Australia's Coronado warns coronavirus hit to steel demand; shares hit record low

Posted on 25 February 2020

Source: Nasdaq

Coronado Global Resources Inc CRN.AX warned on Tuesday that the coronavirus outbreak would weigh on steel demand in China as the Australia-based coal producer reported a lower production target for 2020, sending its shares to an all-time low.

Coronado said it expects lower China production of steel, for which metallurgical coal is a key ingredient, in the near term as quarantine measures imposed by the Chinese government cut into demand from the residential and infrastructure construction sectors.

But it said it expected demand would recover on a package of economic stimulus measures anticipated from Beijing once the outbreak was contained.

The Brisbane-headquartered miner's lower production outlook for 2020 - now seen in the range of 19.7 million tonnes to 20.2 million tonnes - also came after operations were suspended following a fatality at its Australian operations in January.

Coronado's underlying net income came in at $305.5 million, higher than the $209.4 million posted a year ago as the miner reined in costs, but lower than the $310 million forecast by UBS.

It also posted a more conservative final dividend of 2.5 cents, compared with the 5 cents forecast by UBS.

The lower dividend will help the miner keep some cash in reserve should acquisition opportunities open up, Chief Executive Gerry Spindler told Reuters in a telephone interview.

"If you're acquisitive you find that people are more willing to sell as their own assets become stressed," he told Reuters.

Peabody Energy BTU.N has been looking for a partner for its North Goonyella coking coal mine north of Coronado's Curragh operations after it suspended operations following an underground fire in 2018.

Coronado's shares were down 1.4% at A$1.80, as of 0314 GMT. Earlier in the session, stock hit a record low of A$1.700.

Market conditions for metallurgical coal weakened last year as a result of a protracted trade spat between the United States and China.

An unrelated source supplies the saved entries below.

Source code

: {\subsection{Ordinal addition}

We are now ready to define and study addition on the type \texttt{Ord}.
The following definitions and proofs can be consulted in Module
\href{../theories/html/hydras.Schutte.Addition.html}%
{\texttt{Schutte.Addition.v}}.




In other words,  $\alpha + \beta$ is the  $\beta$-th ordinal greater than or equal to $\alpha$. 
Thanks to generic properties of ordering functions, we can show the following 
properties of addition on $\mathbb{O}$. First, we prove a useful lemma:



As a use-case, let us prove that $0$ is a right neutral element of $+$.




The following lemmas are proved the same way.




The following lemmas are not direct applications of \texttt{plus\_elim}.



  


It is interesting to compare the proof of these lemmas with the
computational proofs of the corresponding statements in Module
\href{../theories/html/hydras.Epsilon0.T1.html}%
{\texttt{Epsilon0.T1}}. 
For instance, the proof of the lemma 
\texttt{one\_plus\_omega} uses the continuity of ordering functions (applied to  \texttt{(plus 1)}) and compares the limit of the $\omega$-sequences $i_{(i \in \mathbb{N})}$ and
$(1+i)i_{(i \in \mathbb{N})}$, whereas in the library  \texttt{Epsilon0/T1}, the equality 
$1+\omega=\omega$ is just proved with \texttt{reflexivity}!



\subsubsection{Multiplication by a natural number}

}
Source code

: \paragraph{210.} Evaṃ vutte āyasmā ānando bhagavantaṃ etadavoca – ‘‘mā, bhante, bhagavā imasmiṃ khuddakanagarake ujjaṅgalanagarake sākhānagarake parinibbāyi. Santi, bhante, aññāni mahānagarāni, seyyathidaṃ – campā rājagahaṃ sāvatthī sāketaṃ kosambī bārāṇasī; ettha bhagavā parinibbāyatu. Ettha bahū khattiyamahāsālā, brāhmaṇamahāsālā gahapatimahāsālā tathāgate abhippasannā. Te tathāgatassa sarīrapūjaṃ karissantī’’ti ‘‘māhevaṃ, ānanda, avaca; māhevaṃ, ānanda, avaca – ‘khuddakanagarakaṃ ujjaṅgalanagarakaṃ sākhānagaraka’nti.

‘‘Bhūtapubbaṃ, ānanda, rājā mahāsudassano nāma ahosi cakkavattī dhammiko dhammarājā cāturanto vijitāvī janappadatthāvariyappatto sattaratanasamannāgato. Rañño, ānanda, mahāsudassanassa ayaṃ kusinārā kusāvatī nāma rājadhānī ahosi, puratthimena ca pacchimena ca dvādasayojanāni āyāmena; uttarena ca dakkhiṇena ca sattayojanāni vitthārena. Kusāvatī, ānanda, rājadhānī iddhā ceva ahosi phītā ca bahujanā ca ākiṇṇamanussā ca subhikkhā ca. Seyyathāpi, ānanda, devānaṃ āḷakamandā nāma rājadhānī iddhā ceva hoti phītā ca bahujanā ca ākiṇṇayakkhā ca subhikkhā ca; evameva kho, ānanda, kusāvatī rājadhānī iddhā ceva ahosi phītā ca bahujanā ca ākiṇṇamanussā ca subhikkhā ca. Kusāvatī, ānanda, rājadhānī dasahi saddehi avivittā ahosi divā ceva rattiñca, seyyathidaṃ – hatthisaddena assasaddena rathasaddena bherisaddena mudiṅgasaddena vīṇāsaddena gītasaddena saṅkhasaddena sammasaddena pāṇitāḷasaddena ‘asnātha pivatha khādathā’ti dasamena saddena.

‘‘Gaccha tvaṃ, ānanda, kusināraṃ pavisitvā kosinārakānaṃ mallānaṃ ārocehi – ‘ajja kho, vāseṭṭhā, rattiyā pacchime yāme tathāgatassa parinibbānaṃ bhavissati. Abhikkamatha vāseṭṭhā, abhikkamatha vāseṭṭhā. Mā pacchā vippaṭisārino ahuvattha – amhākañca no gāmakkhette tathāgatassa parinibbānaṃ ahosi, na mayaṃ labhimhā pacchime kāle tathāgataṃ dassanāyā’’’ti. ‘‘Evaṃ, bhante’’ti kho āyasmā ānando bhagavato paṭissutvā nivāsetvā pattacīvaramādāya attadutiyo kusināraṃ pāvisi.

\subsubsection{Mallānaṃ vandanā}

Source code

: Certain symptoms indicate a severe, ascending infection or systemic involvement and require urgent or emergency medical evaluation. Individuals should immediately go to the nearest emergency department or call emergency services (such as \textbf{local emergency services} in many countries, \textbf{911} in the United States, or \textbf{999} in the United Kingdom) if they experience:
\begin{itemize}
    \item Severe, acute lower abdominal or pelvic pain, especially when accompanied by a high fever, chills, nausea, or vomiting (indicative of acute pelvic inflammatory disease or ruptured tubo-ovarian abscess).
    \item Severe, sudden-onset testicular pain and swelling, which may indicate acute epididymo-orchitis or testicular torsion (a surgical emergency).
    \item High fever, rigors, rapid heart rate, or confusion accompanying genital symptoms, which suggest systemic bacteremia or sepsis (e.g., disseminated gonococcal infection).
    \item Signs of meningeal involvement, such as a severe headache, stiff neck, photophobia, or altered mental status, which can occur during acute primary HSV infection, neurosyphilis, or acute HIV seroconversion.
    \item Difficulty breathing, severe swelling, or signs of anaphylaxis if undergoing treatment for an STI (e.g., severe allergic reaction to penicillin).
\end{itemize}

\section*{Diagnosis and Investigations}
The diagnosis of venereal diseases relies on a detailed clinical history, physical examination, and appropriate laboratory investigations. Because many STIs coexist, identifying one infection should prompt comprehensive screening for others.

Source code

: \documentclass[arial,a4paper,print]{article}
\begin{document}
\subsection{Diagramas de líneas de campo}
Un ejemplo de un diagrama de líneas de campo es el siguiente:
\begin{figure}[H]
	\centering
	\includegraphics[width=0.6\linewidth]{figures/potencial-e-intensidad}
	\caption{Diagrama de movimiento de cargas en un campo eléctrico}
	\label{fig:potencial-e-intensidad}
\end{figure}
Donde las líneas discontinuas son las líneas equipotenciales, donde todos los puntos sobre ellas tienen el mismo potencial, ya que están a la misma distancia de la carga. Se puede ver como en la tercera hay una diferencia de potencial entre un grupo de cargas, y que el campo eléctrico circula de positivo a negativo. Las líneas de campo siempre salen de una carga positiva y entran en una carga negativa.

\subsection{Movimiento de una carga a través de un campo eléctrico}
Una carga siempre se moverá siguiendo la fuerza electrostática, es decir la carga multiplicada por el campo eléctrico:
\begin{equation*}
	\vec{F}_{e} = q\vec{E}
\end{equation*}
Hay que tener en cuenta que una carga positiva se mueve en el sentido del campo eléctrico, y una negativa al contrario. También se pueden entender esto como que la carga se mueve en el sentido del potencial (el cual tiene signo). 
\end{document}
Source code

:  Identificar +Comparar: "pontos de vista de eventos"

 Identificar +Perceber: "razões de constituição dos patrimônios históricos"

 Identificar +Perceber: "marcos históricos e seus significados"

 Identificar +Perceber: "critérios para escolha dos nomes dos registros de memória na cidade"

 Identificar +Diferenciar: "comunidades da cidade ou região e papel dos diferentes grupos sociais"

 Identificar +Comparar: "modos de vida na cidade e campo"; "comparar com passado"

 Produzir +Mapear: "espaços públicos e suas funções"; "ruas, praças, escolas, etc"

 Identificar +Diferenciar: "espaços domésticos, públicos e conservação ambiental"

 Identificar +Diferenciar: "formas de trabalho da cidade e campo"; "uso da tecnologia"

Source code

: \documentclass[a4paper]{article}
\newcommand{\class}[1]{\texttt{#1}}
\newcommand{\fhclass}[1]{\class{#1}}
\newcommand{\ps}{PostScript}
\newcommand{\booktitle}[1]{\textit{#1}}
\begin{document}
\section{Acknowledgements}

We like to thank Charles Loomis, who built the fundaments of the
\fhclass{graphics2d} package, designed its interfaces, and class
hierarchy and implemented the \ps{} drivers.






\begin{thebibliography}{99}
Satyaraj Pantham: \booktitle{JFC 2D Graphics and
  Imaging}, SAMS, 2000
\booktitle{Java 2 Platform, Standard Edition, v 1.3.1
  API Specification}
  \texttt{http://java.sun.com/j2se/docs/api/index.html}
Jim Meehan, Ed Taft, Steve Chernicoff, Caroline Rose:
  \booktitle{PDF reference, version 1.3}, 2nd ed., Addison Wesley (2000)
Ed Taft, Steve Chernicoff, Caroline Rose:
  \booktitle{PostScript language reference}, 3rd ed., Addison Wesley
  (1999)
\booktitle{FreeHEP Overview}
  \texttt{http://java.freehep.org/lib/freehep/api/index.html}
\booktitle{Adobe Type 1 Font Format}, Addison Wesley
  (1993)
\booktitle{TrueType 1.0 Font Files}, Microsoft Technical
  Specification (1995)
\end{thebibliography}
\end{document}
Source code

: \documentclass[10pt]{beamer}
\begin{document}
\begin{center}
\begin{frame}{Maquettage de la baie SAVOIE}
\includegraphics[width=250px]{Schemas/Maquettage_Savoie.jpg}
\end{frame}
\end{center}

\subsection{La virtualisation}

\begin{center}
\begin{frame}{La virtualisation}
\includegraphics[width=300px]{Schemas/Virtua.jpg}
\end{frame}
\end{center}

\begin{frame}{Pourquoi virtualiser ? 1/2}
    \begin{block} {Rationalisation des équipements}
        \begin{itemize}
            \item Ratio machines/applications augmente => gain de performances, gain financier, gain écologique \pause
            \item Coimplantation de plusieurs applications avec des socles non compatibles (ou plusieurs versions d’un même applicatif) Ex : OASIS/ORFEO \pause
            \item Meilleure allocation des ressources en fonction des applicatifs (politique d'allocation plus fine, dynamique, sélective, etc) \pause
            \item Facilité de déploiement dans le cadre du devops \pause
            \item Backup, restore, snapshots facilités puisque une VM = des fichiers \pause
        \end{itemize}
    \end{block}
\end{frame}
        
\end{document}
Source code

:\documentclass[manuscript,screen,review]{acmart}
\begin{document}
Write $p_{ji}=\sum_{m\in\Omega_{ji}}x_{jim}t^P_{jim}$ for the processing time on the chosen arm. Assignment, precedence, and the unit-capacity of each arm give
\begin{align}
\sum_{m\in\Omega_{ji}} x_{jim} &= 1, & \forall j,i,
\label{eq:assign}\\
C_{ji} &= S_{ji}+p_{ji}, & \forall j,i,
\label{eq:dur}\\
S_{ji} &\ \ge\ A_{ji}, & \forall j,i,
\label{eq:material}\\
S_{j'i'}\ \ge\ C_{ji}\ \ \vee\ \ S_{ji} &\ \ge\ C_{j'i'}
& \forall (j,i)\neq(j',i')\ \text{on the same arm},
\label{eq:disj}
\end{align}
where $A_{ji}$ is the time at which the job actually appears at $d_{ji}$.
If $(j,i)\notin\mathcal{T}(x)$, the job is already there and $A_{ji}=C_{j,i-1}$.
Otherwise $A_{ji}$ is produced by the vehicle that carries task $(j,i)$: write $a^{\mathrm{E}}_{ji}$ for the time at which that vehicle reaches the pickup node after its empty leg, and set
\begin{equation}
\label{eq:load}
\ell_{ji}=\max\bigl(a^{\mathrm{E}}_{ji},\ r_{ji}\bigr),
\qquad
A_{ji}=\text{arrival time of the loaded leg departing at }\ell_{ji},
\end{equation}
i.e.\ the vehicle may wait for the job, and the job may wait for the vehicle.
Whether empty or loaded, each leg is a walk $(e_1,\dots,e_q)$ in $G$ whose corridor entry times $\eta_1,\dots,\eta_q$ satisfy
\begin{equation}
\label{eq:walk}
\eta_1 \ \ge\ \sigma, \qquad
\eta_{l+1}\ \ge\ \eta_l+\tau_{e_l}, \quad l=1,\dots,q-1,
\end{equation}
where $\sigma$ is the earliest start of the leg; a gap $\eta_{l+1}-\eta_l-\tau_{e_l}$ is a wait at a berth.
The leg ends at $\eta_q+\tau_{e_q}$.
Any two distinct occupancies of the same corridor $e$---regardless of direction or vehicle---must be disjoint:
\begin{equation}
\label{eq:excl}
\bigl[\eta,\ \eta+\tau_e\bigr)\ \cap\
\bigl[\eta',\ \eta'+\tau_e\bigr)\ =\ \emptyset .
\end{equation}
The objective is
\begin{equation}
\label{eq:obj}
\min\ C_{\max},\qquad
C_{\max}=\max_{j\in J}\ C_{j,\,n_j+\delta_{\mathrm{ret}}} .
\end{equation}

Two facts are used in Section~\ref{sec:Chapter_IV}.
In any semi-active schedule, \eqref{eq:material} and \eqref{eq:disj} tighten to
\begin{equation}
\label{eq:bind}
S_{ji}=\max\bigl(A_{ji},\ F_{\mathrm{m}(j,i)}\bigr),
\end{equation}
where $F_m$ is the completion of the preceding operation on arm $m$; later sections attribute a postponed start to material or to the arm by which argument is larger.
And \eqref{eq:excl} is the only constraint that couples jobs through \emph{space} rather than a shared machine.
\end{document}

Coronado got $128.8 a tonne for its coal, down 3.4% from last year.

Coronado closed its only dedicated thermal coal mine last year. Its thermal coal sales stood at 21.2% of group sales by volume last year, accounting for around 7% of revenue.

Over the period, it renegotiated a syndicated loan of up to $550 million and extended the term to February 2023 on the same terms as its previous loan.

U.S. private equity house EMG may now sell down its 80% holding in Coronado after regulatory curbs mandating it keep its stake following the October 2018 IPO expired on Tuesday.

Spindler said he "didn't have any information" that would lead him to believe that Coronado would have a new major shareholder in the near term.